Security Requirements

There is no better day than today to underscore the importance of security. Different security implementations & authentication mechanisms become a challenge to mobile user experience. If the organization does not have SSO implemented, users must remember multiple usernames and passwords.

User Expectations

It is safe to assume that most of the workforce use consumer-oriented mobile applications on a daily basis. They have come to expect enterprise mobile apps to be at par with consumer-oriented applications. Anything less than the best engineered user experience results in poor user adoption.

Functionality Gaps

Not all the mobile offerings come with full functionality. There may be a substantial difference between desktop app features and its mobile counterpart.

Best Practices in Unifying Mobile Experiences - 

Identify & Bridge Process Gaps in Mobile

Conduct a study in your organization to clearly understand what is out there and what is missing. If having a specific functionality on the mobile aids completion of a process (ex: onboarding during hire to retire), plan to bridge the gap. If the entire process chain is missing, you may plan for a fresh application.

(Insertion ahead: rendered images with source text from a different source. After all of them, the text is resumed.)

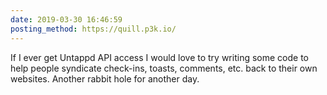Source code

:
 ```yaml
---
date: 2019-03-30 16:46:59
posting_method: https://quill.p3k.io/
---
```


If I ever get Untappd API access I would love to try writing some code to help people syndicate check-ins, toasts, comments, etc. back to their own websites. Another rabbit hole for another day.
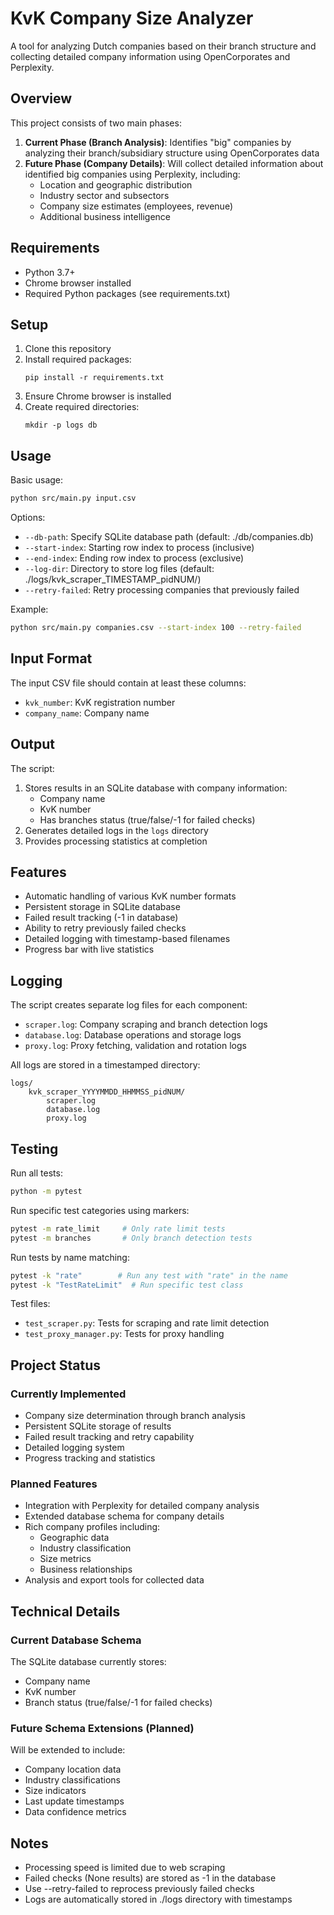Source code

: # KvK Company Size Analyzer

A tool for analyzing Dutch companies based on their branch structure and collecting detailed company information using OpenCorporates and Perplexity.

## Overview
This project consists of two main phases:
1. **Current Phase (Branch Analysis)**: Identifies "big" companies by analyzing their branch/subsidiary structure using OpenCorporates data
2. **Future Phase (Company Details)**: Will collect detailed information about identified big companies using Perplexity, including:
   - Location and geographic distribution
   - Industry sector and subsectors
   - Company size estimates (employees, revenue)
   - Additional business intelligence

## Requirements
- Python 3.7+
- Chrome browser installed
- Required Python packages (see requirements.txt)

## Setup
1. Clone this repository
2. Install required packages:
   ```
   pip install -r requirements.txt
   ```
3. Ensure Chrome browser is installed
4. Create required directories:
   ```
   mkdir -p logs db
   ```

## Usage
Basic usage:
```bash
python src/main.py input.csv
```

Options:
- `--db-path`: Specify SQLite database path (default: ./db/companies.db)
- `--start-index`: Starting row index to process (inclusive)
- `--end-index`: Ending row index to process (exclusive)
- `--log-dir`: Directory to store log files (default: ./logs/kvk_scraper_TIMESTAMP_pidNUM/)
- `--retry-failed`: Retry processing companies that previously failed

Example:
```bash
python src/main.py companies.csv --start-index 100 --retry-failed
```

## Input Format
The input CSV file should contain at least these columns:
- `kvk_number`: KvK registration number
- `company_name`: Company name

## Output
The script:
1. Stores results in an SQLite database with company information:
   - Company name
   - KvK number
   - Has branches status (true/false/-1 for failed checks)
2. Generates detailed logs in the `logs` directory
3. Provides processing statistics at completion

## Features
- Automatic handling of various KvK number formats
- Persistent storage in SQLite database
- Failed result tracking (-1 in database)
- Ability to retry previously failed checks
- Detailed logging with timestamp-based filenames
- Progress bar with live statistics

## Logging
The script creates separate log files for each component:
- `scraper.log`: Company scraping and branch detection logs
- `database.log`: Database operations and storage logs
- `proxy.log`: Proxy fetching, validation and rotation logs

All logs are stored in a timestamped directory:
```
logs/
    kvk_scraper_YYYYMMDD_HHMMSS_pidNUM/
        scraper.log
        database.log
        proxy.log
```

## Testing
Run all tests:
```bash
python -m pytest
```

Run specific test categories using markers:
```bash
pytest -m rate_limit     # Only rate limit tests
pytest -m branches       # Only branch detection tests
```

Run tests by name matching:
```bash
pytest -k "rate"        # Run any test with "rate" in the name
pytest -k "TestRateLimit"  # Run specific test class
```

Test files:
- `test_scraper.py`: Tests for scraping and rate limit detection
- `test_proxy_manager.py`: Tests for proxy handling

## Project Status

### Currently Implemented
- Company size determination through branch analysis
- Persistent SQLite storage of results
- Failed result tracking and retry capability
- Detailed logging system
- Progress tracking and statistics

### Planned Features
- Integration with Perplexity for detailed company analysis
- Extended database schema for company details
- Rich company profiles including:
  - Geographic data
  - Industry classification
  - Size metrics
  - Business relationships
- Analysis and export tools for collected data

## Technical Details

### Current Database Schema
The SQLite database currently stores:
- Company name
- KvK number
- Branch status (true/false/-1 for failed checks)

### Future Schema Extensions (Planned)
Will be extended to include:
- Company location data
- Industry classifications
- Size indicators
- Last update timestamps
- Data confidence metrics

## Notes
- Processing speed is limited due to web scraping
- Failed checks (None results) are stored as -1 in the database
- Use --retry-failed to reprocess previously failed checks
- Logs are automatically stored in ./logs directory with timestamps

In most cases, the workflow needs rethinking, as all the features from a desktop cannot be replicated to mobile, due to form factor limitations. Also, take advantage of additional sensory information such as location in your applications.

Aim for a Delightful User Experience

Apart from polished interfaces, User Experience also covers simplicity of design, consistency of interfaces across devices and fluidity of screen flows. The definition of UX is often vague and different users might experience design differently. It becomes very important to interview users and define personas. When in conflict use the design principles to take a call.

If your organization has a centralized UX practice, follow it. You can borrow design principles, style guides, UX process and best practices from them. If your organization does not have a centralized design practice, create your own design methodology based on established UX practices to address UX requirements.

Consider a mobile-first approach while designing the user interfaces. In this approach designers and developers solve the problems associated with the smaller screen real estate first. Design concepts for the large desktop screens can follow later. This will help in driving consistency, which is one of the important UX principles.

Create a Common App

Consider creating a common application, which acts as a bridge between multiple mobile applications. The app should integrate with other apps and platforms using deep linking. In addition, the app can be used to host any missing mobile functionalities and fill any functionality gaps on mobile. With the implementation of Single Sign-On, the problem of multiple authentications will go away and users will have a seamless login experience. You can design the app as a one-stop shop for all mobility needs across enterprise.

Bring all the applications under one roof

Create an in-house enterprise app store, which provides platform support information, installation instructions and also helps users get started with various applications. Also, provide a list of app features to make sure everybody understands what can be achieved through mobile.

Avoid Analysis Paralysis

Weigh your technology options by use case rather than technology bias. It is easy to get lost in the myriad of technology options out there. One such example can be around choosing between hybrid and native mobile development. Native development is suitable for graphic oriented applications and applications which require heavy processing whereas hybrid applications have the benefits of code portability, easier learning curve (HTML5 + CSS + JavaScript). Allow the requirements and available skill-sets to drive your decision. Also, start small to test waters early and then iterate to refine your tech stack.

Know Your Users

It is essential to keep a pulse check of the user. In enterprise mobility, you can afford to capture user identity and provide proactive support. Invest in analytics to understand usage trends and possible problems.